We all know about cholesterol, high blood pressure, obesity and diabetes and the negative effects they can have on your health. But on your next visit to the doctor, there's another number you should be asking about: ejection fraction. In particular, survivors of a heart attack should know about this often ignored heart statistic.
Measuring your ejection fraction is a simple, painless way for a doctor to monitor the your heart’s health following a heart attack. And new research shows that knowing your ejection fraction could help you seek treatment you may otherwise have ignored.
|See Ejection Fraction
|Take a closer look at your heart's preformance after a heart attack.
What Is It?
Ejection fraction is the percentage of blood pumped from your large heart chamber (ventricle) with each heartbeat.

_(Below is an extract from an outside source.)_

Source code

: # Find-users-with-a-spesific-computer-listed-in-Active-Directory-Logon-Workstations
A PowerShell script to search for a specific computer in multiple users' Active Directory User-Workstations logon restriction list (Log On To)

Typically, one beat clears just more than half the blood from that chamber.
Each ventricle has an ejection fraction. However, heart failure usually occurs on the left side of the heart. Doctors will measure the left ventricle ejection fraction (LVEF) to determine how well the heart is doing. Ejection fraction, or EF, usually refers to LVEF, while doctors usually specify right ventricle ejection fraction if they are referring to the less common measurement.
What should my ejection fraction be?
Normal ejection fraction is between 55-75. A measurement under 40 may be evidence of heart failure or cardiomyopathy. An EF between 40 and 55 indicates damage, perhaps from a previous heart attack, but it may not indicate heart failure. In severe cases, EF can drop below 5 percent. EF higher than 75 percent could indicate a heart condition like hypertrophic cardiomyopathy.
A normal ejection fraction reading does not mean your heart is not damaged. If the heart failure is in the atria rather than the ventricles, EF may register as normal. LVEF may be normal if the failure is in the right ventricle. In addition, some conditions, including cardiomyopathy, do not always lower a patient’s EF.
How is EF measured?
Some diagnostic procedures can be time consuming, expensive and invasive. EF, however, is usually tested with an echocardiogram, a painless, uninvasive test that uses ultrasound waves to take pictures of your heart. An echocardiogram can be performed right in your doctor's office. EF can also be measured in conjunction with other tests, including MUGA scan, CAT scan, cardiac catheterization, stress test or nuclear stress test.
What is the treatment for a low ejection fraction?
Low EF often cannot be cured. Treatment typically focuses on reducing symptoms and keeping the condition from getting worse. This may include changes in diet and exercise, medications, surgical procedures and use of devices like implantable defibrillators.